Top of DATA SUPPLIED

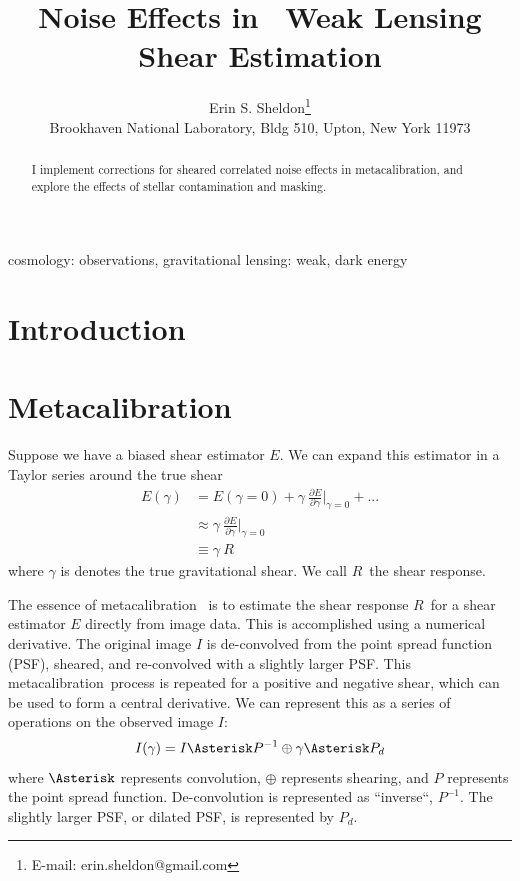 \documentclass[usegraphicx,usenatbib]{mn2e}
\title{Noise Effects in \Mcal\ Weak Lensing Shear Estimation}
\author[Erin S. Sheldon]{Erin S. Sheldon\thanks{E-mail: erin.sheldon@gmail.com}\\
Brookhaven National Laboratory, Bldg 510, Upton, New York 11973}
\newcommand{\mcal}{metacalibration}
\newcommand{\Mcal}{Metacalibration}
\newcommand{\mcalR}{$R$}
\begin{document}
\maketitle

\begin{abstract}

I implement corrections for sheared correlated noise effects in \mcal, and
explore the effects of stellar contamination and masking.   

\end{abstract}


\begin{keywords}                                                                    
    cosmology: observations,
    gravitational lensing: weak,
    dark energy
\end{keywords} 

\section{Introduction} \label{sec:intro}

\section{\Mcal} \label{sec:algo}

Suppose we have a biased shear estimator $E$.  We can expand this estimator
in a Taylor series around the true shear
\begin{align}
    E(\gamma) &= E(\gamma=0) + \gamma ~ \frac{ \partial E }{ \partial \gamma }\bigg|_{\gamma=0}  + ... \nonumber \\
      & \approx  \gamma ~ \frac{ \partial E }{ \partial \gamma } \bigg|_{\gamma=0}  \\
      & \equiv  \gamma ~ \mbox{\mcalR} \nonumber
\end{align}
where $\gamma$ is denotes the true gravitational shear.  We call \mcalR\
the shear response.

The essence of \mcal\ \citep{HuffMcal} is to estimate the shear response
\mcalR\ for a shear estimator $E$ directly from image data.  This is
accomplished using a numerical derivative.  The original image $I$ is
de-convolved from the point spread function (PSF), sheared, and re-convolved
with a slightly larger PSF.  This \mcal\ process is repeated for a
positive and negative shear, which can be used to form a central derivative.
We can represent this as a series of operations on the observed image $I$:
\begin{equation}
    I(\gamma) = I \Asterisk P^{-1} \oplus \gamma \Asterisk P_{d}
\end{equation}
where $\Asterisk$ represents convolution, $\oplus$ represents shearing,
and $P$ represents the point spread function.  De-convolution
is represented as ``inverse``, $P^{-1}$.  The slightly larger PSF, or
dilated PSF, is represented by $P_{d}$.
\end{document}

Bottom of DATA SUPPLIED

WHAT YOU HAVE TO DO:
Please go through the data and copy each line containing the word "image".

SOLUTION TO THIS EXERCISE:
\mcalR\ for a shear estimator $E$ directly from image data.  This is
accomplished using a numerical derivative.  The original image $I$ is
We can represent this as a series of operations on the observed image $I$:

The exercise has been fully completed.